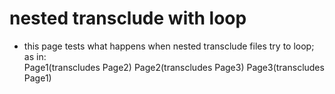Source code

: # nested transclude with loop
 - this page tests what happens when nested transclude files try to loop; as in:  
Page1(transcludes Page2)
Page2(transcludes Page3)
Page3(transcludes Page1)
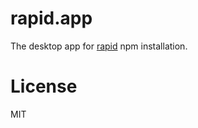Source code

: # rapid.app
The desktop app for [rapid](https://github.com/cnpm/rapid) npm installation.


# License
MIT

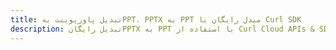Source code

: ---title: تبدیل پاورپوینت بهPPT، PPTX به PPT مبدل رایگان یا Curl SDKdescription: تبدیل رایگانPPTX به PPT با استفاده از Curl Cloud APIs & SDK. همچنین اسناد Microsoft PowerPoint را در Cloud ایجاد، ویرایش و رندر کنید.---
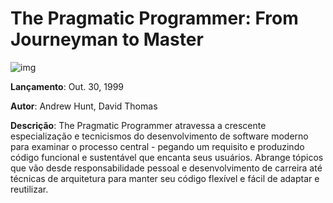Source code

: # The Pragmatic Programmer: From Journeyman to Master

![img](https://i.imgur.com/vTRUtjt.jpg)

**Lançamento**: Out. 30, 1999

**Autor**: Andrew Hunt, David Thomas

**Descrição**: The Pragmatic Programmer atravessa a crescente especialização e tecnicismos do desenvolvimento de software moderno para examinar o processo central - pegando um requisito e produzindo código funcional e sustentável que encanta seus usuários. Abrange tópicos que vão desde responsabilidade pessoal e desenvolvimento de carreira até técnicas de arquitetura para manter seu código flexível e fácil de adaptar e reutilizar.
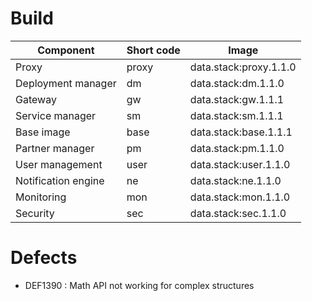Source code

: # Build

| Component | Short code | Image |
|--|--|--|
| Proxy | proxy | data.stack:proxy.1.1.0 |
| Deployment manager | dm | data.stack:dm.1.1.0 |
| Gateway | gw | data.stack:gw.1.1.1 |
| Service manager | sm | data.stack:sm.1.1.1 |
| Base image | base | data.stack:base.1.1.1 |
| Partner manager | pm | data.stack:pm.1.1.0 |
| User management | user | data.stack:user.1.1.0 |
| Notification engine | ne | data.stack:ne.1.1.0 |
| Monitoring | mon | data.stack:mon.1.1.0 |
| Security | sec | data.stack:sec.1.1.0 |

# Defects
* DEF1390 :	Math API not working for complex structures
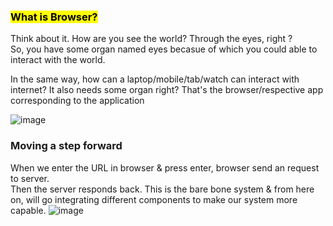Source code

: ### <mark>What is Browser?</mark>
Think about it. How are you see the world? Through the eyes, right ? <br /> 
So, you have some organ named eyes becasue of which you could able to interact with the world.

In the same way, how can a laptop/mobile/tab/watch can interact with internet? 
It also needs some organ right? That's the browser/respective app corresponding to the application

![image](https://github.com/user-attachments/assets/97eec7a1-270c-4259-84e7-3fd83177cd91)
### Moving a step forward
When we enter the URL in browser & press enter, browser send an request to server.<br />
Then the server responds back. 
This is the bare bone system & from here on, will go integrating different components to make 
our system more capable.
![image](https://github.com/user-attachments/assets/aac99dc8-4f1b-4179-917a-2e497849dcfd)
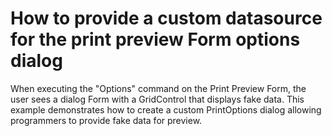 # How to provide a custom datasource for the print preview Form options dialog


<p>When executing the "Options" command on the Print Preview Form, the user sees a dialog Form with a GridControl that displays fake data. This example demonstrates how to create a custom PrintOptions dialog allowing programmers to provide fake data for preview.</p>

<br/>


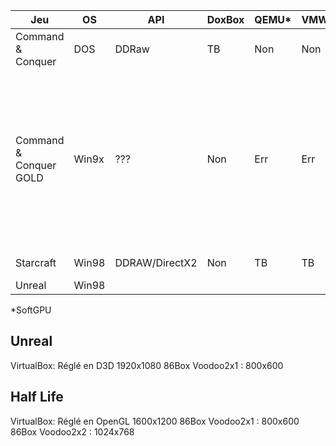 |Jeu|OS|API|DoxBox|QEMU*|VMWARE*|VirtualBox*|86Box|Wrappers|Notes|
|-|-|-|-|-|-|-|-|-|-|
| Command & Conquer|DOS|DDRaw | TB |Non|Non|Non|Non|Non||
| Command & Conquer GOLD|Win9x|??? |Non|Err|Err|EE|TB|Perte réseau| La version gold dézoome pour afficher en 640x480, pose problème avec les pilotes JHRobotics et divers hyperviseurs de niveau 2. |
|Starcraft|Win98|DDRAW/DirectX2|Non|TB|TB|TB|TB|???|Simple à tester|
|Unreal|Win98|


*SoftGPU


## Unreal
VirtualBox: Réglé en D3D 1920x1080 
86Box Voodoo2x1 : 800x600 


## Half Life
VirtualBox: Réglé en OpenGL 1600x1200
86Box Voodoo2x1 : 800x600
86Box Voodoo2x2 : 1024x768
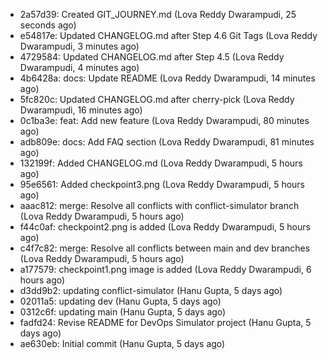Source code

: - 2a57d39: Created GIT_JOURNEY.md (Lova Reddy Dwarampudi, 25 seconds ago)
- e54817e: Updated CHANGELOG.md after Step 4.6 Git Tags (Lova Reddy Dwarampudi, 3 minutes ago)
- 4729584: Updated CHANGELOG.md after Step 4.5 (Lova Reddy Dwarampudi, 4 minutes ago)
- 4b6428a: docs: Update README (Lova Reddy Dwarampudi, 14 minutes ago)
- 5fc820c: Updated CHANGELOG.md after cherry-pick (Lova Reddy Dwarampudi, 16 minutes ago)
- 0c1ba3e: feat: Add new feature (Lova Reddy Dwarampudi, 80 minutes ago)
- adb809e: docs: Add FAQ section (Lova Reddy Dwarampudi, 81 minutes ago)
- 132199f: Added CHANGELOG.md (Lova Reddy Dwarampudi, 5 hours ago)
- 95e6561: Added checkpoint3.png (Lova Reddy Dwarampudi, 5 hours ago)
- aaac812: merge: Resolve all conflicts with conflict-simulator branch (Lova Reddy Dwarampudi, 5 hours ago)
- f44c0af: checkpoint2.png is added (Lova Reddy Dwarampudi, 5 hours ago)
- c4f7c82: merge: Resolve all conflicts between main and dev branches (Lova Reddy Dwarampudi, 5 hours ago)
- a177579: checkpoint1.png image is added (Lova Reddy Dwarampudi, 6 hours ago)
- d3dd9b2: updating conflict-simulator (Hanu Gupta, 5 days ago)
- 02011a5: updating dev (Hanu Gupta, 5 days ago)
- 0312c6f: updating main (Hanu Gupta, 5 days ago)
- fadfd24: Revise README for DevOps Simulator project (Hanu Gupta, 5 days ago)
- ae630eb: Initial commit (Hanu Gupta, 5 days ago)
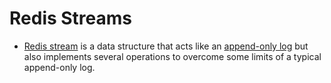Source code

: # Redis Streams
- [Redis stream](https://redis.io/docs/data-types/streams/) is a data structure that acts like an [append-only log](../../5_DatabaseInternals/AppendOnlyProperty.md) but also implements several operations to overcome some limits of a typical append-only log.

**Task details:** For this exercise, set down exactly the lines that run from the line holding "- f44c0af: checkpoint2.png" to the last line of the records above; include both end lines and omit pictures.

**Your solution:**
- f44c0af: checkpoint2.png is added (Lova Reddy Dwarampudi, 5 hours ago)
- c4f7c82: merge: Resolve all conflicts between main and dev branches (Lova Reddy Dwarampudi, 5 hours ago)
- a177579: checkpoint1.png image is added (Lova Reddy Dwarampudi, 6 hours ago)
- d3dd9b2: updating conflict-simulator (Hanu Gupta, 5 days ago)
- 02011a5: updating dev (Hanu Gupta, 5 days ago)
- 0312c6f: updating main (Hanu Gupta, 5 days ago)
- fadfd24: Revise README for DevOps Simulator project (Hanu Gupta, 5 days ago)
- ae630eb: Initial commit (Hanu Gupta, 5 days ago)
Source code

: # Redis Streams
- [Redis stream](https://redis.io/docs/data-types/streams/) is a data structure that acts like an [append-only log](../../5_DatabaseInternals/AppendOnlyProperty.md) but also implements several operations to overcome some limits of a typical append-only log.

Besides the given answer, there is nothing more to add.